Сейчас этот же вопрос стоит перед каждым болгарином с особой беспощадной ясностью. Гитлер открыто заявил, что славянские народы должны стать навозом для великогерманской расы господ. Болгары знают, что это такое, — они пятьсот лет были навозом для турецких поработителей. Россия ведет смертный бой с фашизмом, несущим всем народам рабство и гибель. Ребенку понятно, что сейчас быть врагом России — значит быть врагом Болгарии. Все так ясно, все так бесспорно, а судить будут именно за это — за то, что он не стал врагом России, а помог ей в борьбе с фашизмом. Это названо... изменой Болгарии. Ему иногда начинает казаться, что все это происходит в кошмарном сне.

Он много думал об этом, решая, как вести себя на суде. Открещиваться от фактов, уверять, что не был связан с Советским Союзом и не помогал ему в борьбе с фашизмом, он не мог. Факты слишком очевидны. Западня, в которую он попал, была подготовлена по-немецки тщательно, улики против него неопровержимы. Но главное не в этом. Его судят в Болгарии, судьи — болгары, и все, что он делал и что вменяется ему в вину, было выражением его чистой и верной любви к своему народу. Он обязан вскрыть, обнажить перед всеми абсурдность суда и преступность судей. Отречься от фактов — значило бы отречься от единственной великой и ясной правды, которой он всю свою жизнь беззаветно служил, это стало бы изменой самому себе, своей чести.

Все, что он в своей жизни делал, неподвластно никакой, даже самой искусной лжи. Главное в его жизни — его военная служба родине. Он напомнит суду о своей первой давней войне с турками, когда он не щадил себя ради Болгарии и когда о нем говорили как о национальном герое. Он разъяснит, что за прошедшие годы изменился не он и не его отношение к Болгарии, а изменилась Болгария. Но разве могла она измениться? Народ вечен и неизменен. Значит, речь идет только о том, что изменились взгляды у господ судей. В этом все дело. Так и надо говорить и надо использовать каждый момент, чтобы напоминать судьям историю, ибо вся она против их кривды.
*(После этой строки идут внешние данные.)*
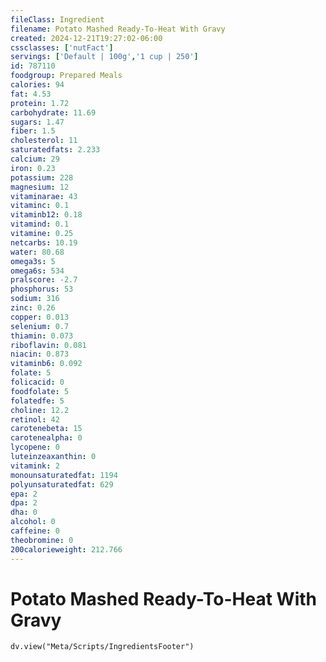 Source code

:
 ```yaml
---
fileClass: Ingredient
filename: Potato Mashed Ready-To-Heat With Gravy
created: 2024-12-21T19:27:02-06:00
cssclasses: ['nutFact']
servings: ['Default | 100g','1 cup | 250']
id: 787110
foodgroup: Prepared Meals
calories: 94
fat: 4.53
protein: 1.72
carbohydrate: 11.69
sugars: 1.47
fiber: 1.5
cholesterol: 11
saturatedfats: 2.233
calcium: 29
iron: 0.23
potassium: 228
magnesium: 12
vitaminarae: 43
vitaminc: 0.1
vitaminb12: 0.18
vitamind: 0.1
vitamine: 0.25
netcarbs: 10.19
water: 80.68
omega3s: 5
omega6s: 534
pralscore: -2.7
phosphorus: 53
sodium: 316
zinc: 0.26
copper: 0.013
selenium: 0.7
thiamin: 0.073
riboflavin: 0.081
niacin: 0.873
vitaminb6: 0.092
folate: 5
folicacid: 0
foodfolate: 5
folatedfe: 5
choline: 12.2
retinol: 42
carotenebeta: 15
carotenealpha: 0
lycopene: 0
luteinzeaxanthin: 0
vitamink: 2
monounsaturatedfat: 1194
polyunsaturatedfat: 629
epa: 2
dpa: 2
dha: 0
alcohol: 0
caffeine: 0
theobromine: 0
200calorieweight: 212.766
---
```


# Potato Mashed Ready-To-Heat With Gravy

```dataviewjs
dv.view("Meta/Scripts/IngredientsFooter")
``` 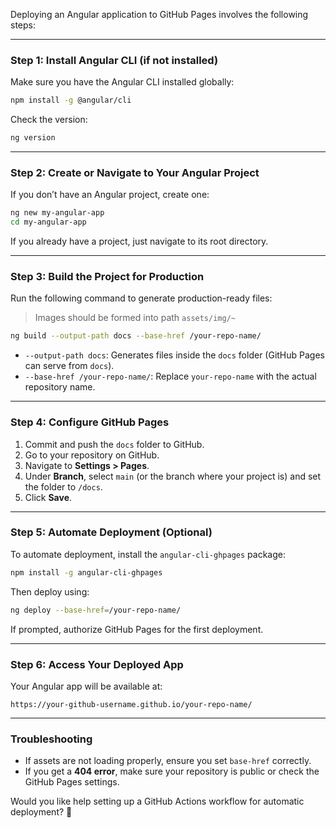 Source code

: Deploying an Angular application to GitHub Pages involves the following steps:

---

### **Step 1: Install Angular CLI (if not installed)**
Make sure you have the Angular CLI installed globally:

```sh
npm install -g @angular/cli
```

Check the version:

```sh
ng version
```

---

### **Step 2: Create or Navigate to Your Angular Project**
If you don’t have an Angular project, create one:

```sh
ng new my-angular-app
cd my-angular-app
```

If you already have a project, just navigate to its root directory.

---

### **Step 3: Build the Project for Production**
Run the following command to generate production-ready files:

> Images should be formed into path `assets/img/~`

```sh
ng build --output-path docs --base-href /your-repo-name/
```

- `--output-path docs`: Generates files inside the `docs` folder (GitHub Pages can serve from `docs`).
- `--base-href /your-repo-name/`: Replace `your-repo-name` with the actual repository name.

---

### **Step 4: Configure GitHub Pages**
1. Commit and push the `docs` folder to GitHub.
2. Go to your repository on GitHub.
3. Navigate to **Settings > Pages**.
4. Under **Branch**, select `main` (or the branch where your project is) and set the folder to `/docs`.
5. Click **Save**.

---

### **Step 5: Automate Deployment (Optional)**
To automate deployment, install the `angular-cli-ghpages` package:

```sh
npm install -g angular-cli-ghpages
```

Then deploy using:

```sh
ng deploy --base-href=/your-repo-name/
```

If prompted, authorize GitHub Pages for the first deployment.

---

### **Step 6: Access Your Deployed App**
Your Angular app will be available at:

```
https://your-github-username.github.io/your-repo-name/
```

---

### **Troubleshooting**
- If assets are not loading properly, ensure you set `base-href` correctly.
- If you get a **404 error**, make sure your repository is public or check the GitHub Pages settings.

Would you like help setting up a GitHub Actions workflow for automatic deployment? 🚀
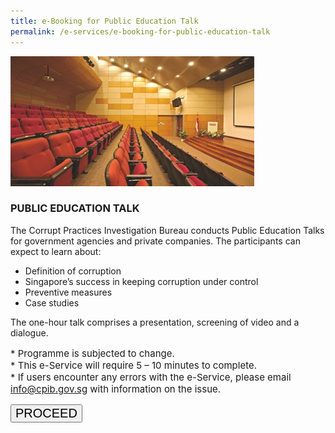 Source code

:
 ```yaml
---
title: e-Booking for Public Education Talk
permalink: /e-services/e-booking-for-public-education-talk
---
```


<img src="/images/book_public-edu-talk.jpg" alt="Public Education Talk">

### **PUBLIC EDUCATION TALK**

The Corrupt Practices Investigation Bureau conducts Public Education Talks for government agencies and private companies. The participants can expect to learn about:

* Definition of corruption
* Singapore’s success in keeping corruption under control
* Preventive measures
* Case studies

The one-hour talk comprises a presentation, screening of video and a dialogue.

<p style="font-size:15px">
* Programme is subjected to change.<br>
* This e-Service will require 5 – 10 minutes to complete.<br>
* If users encounter any errors with the e-Service, please email <a href = "mailto: info@cpib.gov.sg">info@cpib.gov.sg</a> with information on the issue.
</p>

<a href="https://go.gov.sg/cpibpubliceducationtalk">
	<button style="font: 20px Arial;">PROCEED</button>
</a>
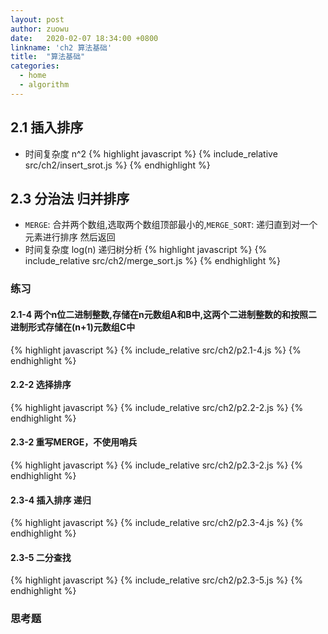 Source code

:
 ```yaml
---
layout: post
author: zuowu
date:   2020-02-07 18:34:00 +0800
linkname: 'ch2 算法基础'
title:  "算法基础"
categories: 
  - home
  - algorithm 
---
```


## 2.1 插入排序
  * 时间复杂度 n^2
{% highlight javascript %}
  {% include_relative src/ch2/insert_srot.js %}
{% endhighlight %}


## 2.3 分治法 归并排序
 * `MERGE`: 合并两个数组,选取两个数组顶部最小的,`MERGE_SORT`: 递归直到对一个元素进行排序 然后返回
 * 时间复杂度 log(n) 递归树分析
{% highlight javascript %}
  {% include_relative src/ch2/merge_sort.js %}
{% endhighlight %}


### 练习
#### 2.1-4 两个n位二进制整数,存储在n元数组A和B中,这两个二进制整数的和按照二进制形式存储在(n+1)元数组C中

{% highlight javascript %}
  {% include_relative src/ch2/p2.1-4.js %}
{% endhighlight %}

#### 2.2-2 选择排序

{% highlight javascript %}
  {% include_relative src/ch2/p2.2-2.js %}
{% endhighlight %}

#### 2.3-2 重写MERGE，不使用哨兵

{% highlight javascript %}
  {% include_relative src/ch2/p2.3-2.js %}
{% endhighlight %}

#### 2.3-4 插入排序 递归

{% highlight javascript %}
  {% include_relative src/ch2/p2.3-4.js %}
{% endhighlight %}

#### 2.3-5 二分查找

{% highlight javascript %}
  {% include_relative src/ch2/p2.3-5.js %}
{% endhighlight %}

### 思考题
Машина резко замедлила ход, развернулась и потом медленно двинулась задним ходом. Ее подгоняли вплотную к дверям — боятся, как бы кто-нибудь не увидел, стараются скрыть от людских глаз свою черную работу. Вспомнились слова отца: «Все дурное и в темноте видно».

Дверь тюремной машины распахнулась, и мордастый охранник сказал глухо:

— Вылезайте.

Машина стояла у здания так плотно, что ее дверь, распахнувшись, оказалась внутри подъезда. Он даже не мог увидеть небо.

Его повели на второй этаж, и он сразу узнал здание военного суда.

В маленькой комнате ему приказали сесть на стул, стоявший в углу. Два охранника тоже уселись: один возле двери, другой у окна. Но он их словно не видел, он смотрел в окно, за которым чуть покачивалась макушка каштана с белыми султанами цветов, а над ней нежное голубое летнее небо.